DATA -
__________________________________________________

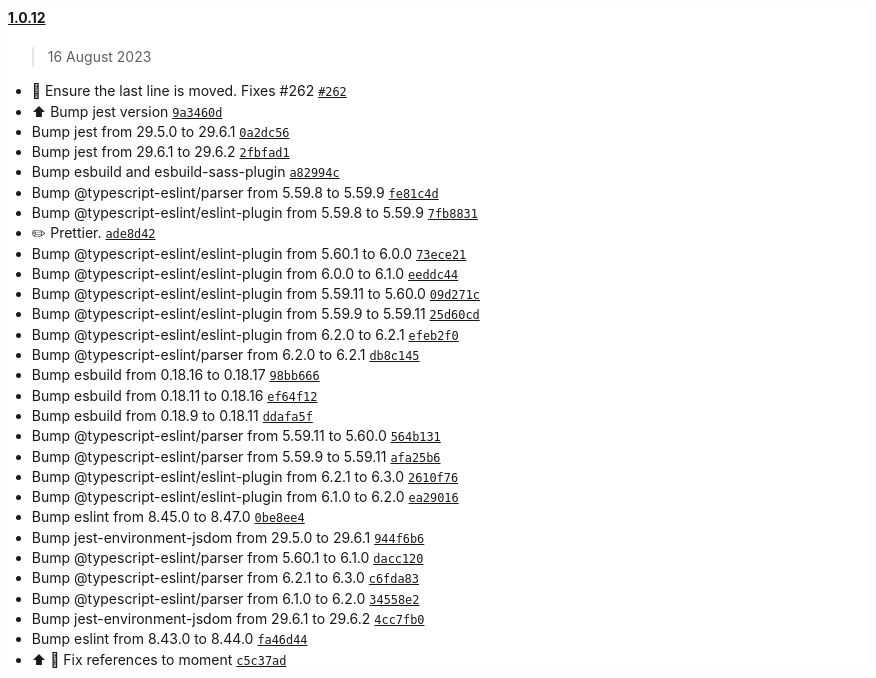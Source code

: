 #### [1.0.12](https://github.com/ebullient/obsidian-task-collector/compare/1.0.11...1.0.12)

> 16 August 2023

- 🐛 Ensure the last line is moved. Fixes #262 [`#262`](https://github.com/ebullient/obsidian-task-collector/issues/262)
- ⬆️ Bump jest version [`9a3460d`](https://github.com/ebullient/obsidian-task-collector/commit/9a3460d0c53a8bc29e03095d9f77c390c1920146)
- Bump jest from 29.5.0 to 29.6.1 [`0a2dc56`](https://github.com/ebullient/obsidian-task-collector/commit/0a2dc56cec5b05c75d59f4a4b552974bd99bd5a7)
- Bump jest from 29.6.1 to 29.6.2 [`2fbfad1`](https://github.com/ebullient/obsidian-task-collector/commit/2fbfad1ce289d0f0cf1347a4e9b5c490f46de807)
- Bump esbuild and esbuild-sass-plugin [`a82994c`](https://github.com/ebullient/obsidian-task-collector/commit/a82994c52d0d7340e8d6fcc6ef41ec51987ec511)
- Bump @typescript-eslint/parser from 5.59.8 to 5.59.9 [`fe81c4d`](https://github.com/ebullient/obsidian-task-collector/commit/fe81c4d5a7c73405a3910456a060d5600e4a8cb5)
- Bump @typescript-eslint/eslint-plugin from 5.59.8 to 5.59.9 [`7fb8831`](https://github.com/ebullient/obsidian-task-collector/commit/7fb88312cf78a58502365fd3c0b5b2b91f1895fb)
- ✏️  Prettier. [`ade8d42`](https://github.com/ebullient/obsidian-task-collector/commit/ade8d42b6e59ecbc95ad99af2b1d843d06af7a42)
- Bump @typescript-eslint/eslint-plugin from 5.60.1 to 6.0.0 [`73ece21`](https://github.com/ebullient/obsidian-task-collector/commit/73ece21f22401483c8376ef4e2fc624a69b8553d)
- Bump @typescript-eslint/eslint-plugin from 6.0.0 to 6.1.0 [`eeddc44`](https://github.com/ebullient/obsidian-task-collector/commit/eeddc4462c51937592ca8cf59039a0ce758b7bf6)
- Bump @typescript-eslint/eslint-plugin from 5.59.11 to 5.60.0 [`09d271c`](https://github.com/ebullient/obsidian-task-collector/commit/09d271c52049d4c8f1afa333023cadf5d0c0d165)
- Bump @typescript-eslint/eslint-plugin from 5.59.9 to 5.59.11 [`25d60cd`](https://github.com/ebullient/obsidian-task-collector/commit/25d60cd8bcabd4ad19fe18091aea3bc5982129a2)
- Bump @typescript-eslint/eslint-plugin from 6.2.0 to 6.2.1 [`efeb2f0`](https://github.com/ebullient/obsidian-task-collector/commit/efeb2f057fe919066ae59d3900fb3dbdb63b70a3)
- Bump @typescript-eslint/parser from 6.2.0 to 6.2.1 [`db8c145`](https://github.com/ebullient/obsidian-task-collector/commit/db8c1452b314eb479ef39c299f26e0e40c27fa27)
- Bump esbuild from 0.18.16 to 0.18.17 [`98bb666`](https://github.com/ebullient/obsidian-task-collector/commit/98bb6667e55fa16e174bbf6cd3514bcb8043fd2d)
- Bump esbuild from 0.18.11 to 0.18.16 [`ef64f12`](https://github.com/ebullient/obsidian-task-collector/commit/ef64f12022d261de556091cf829e4be7bd355a1c)
- Bump esbuild from 0.18.9 to 0.18.11 [`ddafa5f`](https://github.com/ebullient/obsidian-task-collector/commit/ddafa5fbcc8b88574d5c9307671eccb153879137)
- Bump @typescript-eslint/parser from 5.59.11 to 5.60.0 [`564b131`](https://github.com/ebullient/obsidian-task-collector/commit/564b1310af4e849d9266fb4c52c816bcd76481cc)
- Bump @typescript-eslint/parser from 5.59.9 to 5.59.11 [`afa25b6`](https://github.com/ebullient/obsidian-task-collector/commit/afa25b6d92c2b984a90048bf69ad6e8d0d718adf)
- Bump @typescript-eslint/eslint-plugin from 6.2.1 to 6.3.0 [`2610f76`](https://github.com/ebullient/obsidian-task-collector/commit/2610f76bf97f645306ef65fbae85601157726ab0)
- Bump @typescript-eslint/eslint-plugin from 6.1.0 to 6.2.0 [`ea29016`](https://github.com/ebullient/obsidian-task-collector/commit/ea290169000e69f0058a523bde2cb5414ca4bdb9)
- Bump eslint from 8.45.0 to 8.47.0 [`0be8ee4`](https://github.com/ebullient/obsidian-task-collector/commit/0be8ee45aa12b9858c78478fa0ebdaa2aa2d7bd5)
- Bump jest-environment-jsdom from 29.5.0 to 29.6.1 [`944f6b6`](https://github.com/ebullient/obsidian-task-collector/commit/944f6b6da1b801d1b063db9ace3fe6f8a860fd78)
- Bump @typescript-eslint/parser from 5.60.1 to 6.1.0 [`dacc120`](https://github.com/ebullient/obsidian-task-collector/commit/dacc120768a0b8eb746119197b4b76e81a65d8d2)
- Bump @typescript-eslint/parser from 6.2.1 to 6.3.0 [`c6fda83`](https://github.com/ebullient/obsidian-task-collector/commit/c6fda83f3c0e8a8a41b3e0abd1832bacbd7c649f)
- Bump @typescript-eslint/parser from 6.1.0 to 6.2.0 [`34558e2`](https://github.com/ebullient/obsidian-task-collector/commit/34558e298a90eb288597e0847f0915b8ef8d2de2)
- Bump jest-environment-jsdom from 29.6.1 to 29.6.2 [`4cc7fb0`](https://github.com/ebullient/obsidian-task-collector/commit/4cc7fb0928447885bd3a56327c4c5f60c4842683)
- Bump eslint from 8.43.0 to 8.44.0 [`fa46d44`](https://github.com/ebullient/obsidian-task-collector/commit/fa46d445719ee6fbec49b9490d820205c1901590)
- ⬆️ 🐛 Fix references to moment [`c5c37ad`](https://github.com/ebullient/obsidian-task-collector/commit/c5c37adfca474d83bff1391b6dc3c4573673f1cc)
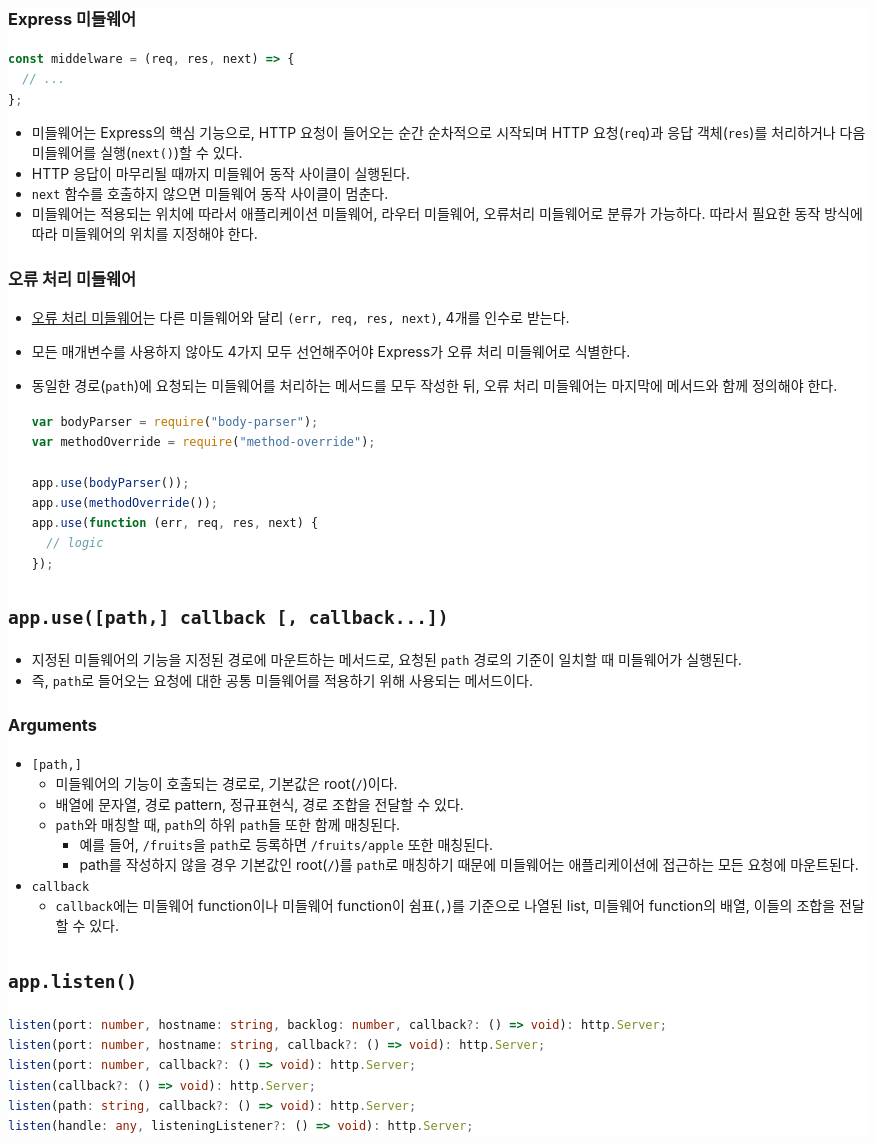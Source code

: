 ### Express 미들웨어

```js
const middelware = (req, res, next) => {
  // ...
};
```

- 미들웨어는 Express의 핵심 기능으로, HTTP 요청이 들어오는 순간 순차적으로 시작되며 HTTP 요청(`req`)과 응답 객체(`res`)를 처리하거나 다음 미들웨어를 실행(`next()`)할 수 있다.
- HTTP 응답이 마무리될 때까지 미들웨어 동작 사이클이 실행된다.
- `next` 함수를 호출하지 않으면 미들웨어 동작 사이클이 멈춘다.
- 미들웨어는 적용되는 위치에 따라서 애플리케이션 미들웨어, 라우터 미들웨어, 오류처리 미들웨어로 분류가 가능하다. 따라서 필요한 동작 방식에 따라 미들웨어의 위치를 지정해야 한다.

### 오류 처리 미들웨어

- [오류 처리 미들웨어](https://expressjs.com/ko/guide/error-handling.html)는 다른 미들웨어와 달리 `(err, req, res, next)`, 4개를 인수로 받는다.
- 모든 매개변수를 사용하지 않아도 4가지 모두 선언해주어야 Express가 오류 처리 미들웨어로 식별한다.
- 동일한 경로(`path`)에 요청되는 미들웨어를 처리하는 메서드를 모두 작성한 뒤, 오류 처리 미들웨어는 마지막에 메서드와 함께 정의해야 한다.

  ```js
  var bodyParser = require("body-parser");
  var methodOverride = require("method-override");

  app.use(bodyParser());
  app.use(methodOverride());
  app.use(function (err, req, res, next) {
    // logic
  });
  ```

## `app.use([path,] callback [, callback...])`

- 지정된 미들웨어의 기능을 지정된 경로에 마운트하는 메서드로, 요청된 `path` 경로의 기준이 일치할 때 미들웨어가 실행된다.
- 즉, `path`로 들어오는 요청에 대한 공통 미들웨어를 적용하기 위해 사용되는 메서드이다.

### Arguments

- `[path,]`
  - 미들웨어의 기능이 호출되는 경로로, 기본값은 root(`/`)이다.
  - 배열에 문자열, 경로 pattern, 정규표현식, 경로 조합을 전달할 수 있다.
  - `path`와 매칭할 때, `path`의 하위 `path`들 또한 함께 매칭된다.
    - 예를 들어, `/fruits`을 `path`로 등록하면 `/fruits/apple` 또한 매칭된다.
    - path를 작성하지 않을 경우 기본값인 root(`/`)를 `path`로 매칭하기 때문에 미들웨어는 애플리케이션에 접근하는 모든 요청에 마운트된다.
- `callback`
  - `callback`에는 미들웨어 function이나 미들웨어 function이 쉼표(`,`)를 기준으로 나열된 list, 미들웨어 function의 배열, 이들의 조합을 전달할 수 있다.

## `app.listen()`

```ts
listen(port: number, hostname: string, backlog: number, callback?: () => void): http.Server;
listen(port: number, hostname: string, callback?: () => void): http.Server;
listen(port: number, callback?: () => void): http.Server;
listen(callback?: () => void): http.Server;
listen(path: string, callback?: () => void): http.Server;
listen(handle: any, listeningListener?: () => void): http.Server;
```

__________________________________________________

ASSIGNED TASK - Work through the records above line by line and count those that hold the string "미들웨어를". Give only the result.

SOLUTION FOR THIS PROBLEM - 3